Steven Cavanagh: Fifty-Fifty, Aus dem Englischen von Jörn Ingwersen, Goldmann Verlag, München 2024, 512 Seiten, €12,00, 978-3-442-49473-6

„Wäre sie aufmerksamer gewesen, hätte sie ihren Plan nicht ändern müssen. Sie glaubte, dass Vater
im Grunde immer über sie Bescheid gewusst hatte. Er hatte die Bissspuren an Mutters Bein gesehen und sie gedeckt. Vielleicht konnte er nicht ertragen, wer sie in Wahrheit war. Ihr Wesen würde jeden Vater mit Abscheu erfüllen. Und doch hatte er sie nie darauf angesprochen, konnte nach dem Tod der Mutter aber auch mit keiner von ihnen zusammenleben.“

Dieser extreme Kriminalfall in Manhattan wird auf einen spektakulären Gerichtsprozess hinauslaufen, denn der grausig getötete Frank Avellino war einst der Bürgermeister von New York. Auf der Anklagebank werden seine beiden Töchter Alexandra und Sofia sitzen und die Geschworenen müssen entscheiden, wer nun die Mörderin des schwerreichen Vaters ist. Als die Tat geschah, hielten sich beide Frauen, sie sind Anfang zwanzig und hassen sich seit Kindertagen, im Haus des Vaters auf. Jede meldet sich aus einem anderen Zimmer bei der Notrufzentrale und fordert ein schnelles Eintreffen von Polizei und Krankenwagen. Jede beschuldigt die andere der blutrünstigen Tat.
Vom Geschehen berichten aus unterschiedlichen Perspektiven die Verteidiger der Frauen und eine Angeklagte. Sofias Strafverteidiger ist der mit allen Wassern gewaschene Eddie Flynn und Alexandras Verteidiger ist der ebenfalls erfahrene Theodore Levy. An seiner Seite agieren zwei Anwälte, die in der Kanzlei erst aufsteigen wollen. Scott Helmsley ist ein williger Handlanger aller Aufträge, aber Kate Brooks denkt mit und muss sich immer wieder den sexuellen Angeboten Levys erwehren. Als er sie dann, auch aus Frust, immer wieder demütigt, ergreift sie die Initiative und botet ihn bei der Klientin Alexandra aus.
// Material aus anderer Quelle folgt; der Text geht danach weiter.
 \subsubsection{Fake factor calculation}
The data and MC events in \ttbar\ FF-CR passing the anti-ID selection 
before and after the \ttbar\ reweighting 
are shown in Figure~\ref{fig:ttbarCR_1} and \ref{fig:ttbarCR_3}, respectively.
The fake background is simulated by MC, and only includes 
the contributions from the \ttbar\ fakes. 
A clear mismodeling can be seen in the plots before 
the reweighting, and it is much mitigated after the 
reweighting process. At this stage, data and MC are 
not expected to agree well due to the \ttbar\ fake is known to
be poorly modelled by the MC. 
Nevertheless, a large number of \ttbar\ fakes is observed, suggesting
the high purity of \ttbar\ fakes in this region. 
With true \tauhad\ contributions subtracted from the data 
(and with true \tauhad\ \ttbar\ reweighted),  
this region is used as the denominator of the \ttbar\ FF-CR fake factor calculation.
Als alleinige Strafverteidigerin hat Kate nun zwar eine Klage am Hals, aber sie ist fest von Alexandras Unschuld überzeugt. Die Lesenden jedoch werden in den Abschnitten, die mit SIE überschrieben sind, im Ungewissen gelassen, wer nun wirklich die skrupellose Täterin ist, denn diese räumt einen Widersacher nach dem anderen aus dem Weg. Sogar Eddie Flynns Assisitentin Harper, die früher bei der Polizei war, wird von ihr getötet, da sie ein wichtiges Detail in einem Beweisvideo bemerkt hat.
Schnell wird klar, Frank Avellino wurde in seinem eigenen Haus ermordet, weil er sein Testament ändern wollte. In vielen Aussagen wird behauptet, dass Frank am Ende seines Lebens langsam dement wurde. Um sich seines Geisteszustandes zu vergewissern, hat er sogar Tagebuch geführt. Eddie Flynn allerdings wird anhand des Obduktionsberichtes herausfinden, dass sein Gehirn kaum angegriffen war, d.h. jemand hat ihn unter Drogen gesetzt.
Als nun klar wird, dass das Gericht sich nicht auf zwei Prozesse einlassen wird, sondern eine Verhandlung in Angriff nimmt, kommen sich auch Eddie und Kate etwas näher. Kate hofft, dass ihre vom Leben nicht so gezeichnete Angeklagte die Geschworenen von ihrer Unschuld überzeugen kann. Die einsame Sofia hingegen hat eine Vergangenheit hinter sich, die eher von Schulabbruch und seelischen Aussetzern gezeichnet ist. Schuld daran kann der frühe Tod der Mutter sein. Beide Mädchen haben weder vom Vater noch von der Mutter Liebe erfahren. Die Mutter wollte die Kinder mit Drill zu perfekten Schachspielerinnen ausbilden, der Vater hat die Mädchen nach dem Unfalltod der Mutter sofort in unterschiedliche Internate gesteckt, ohne sie je zu besuchen.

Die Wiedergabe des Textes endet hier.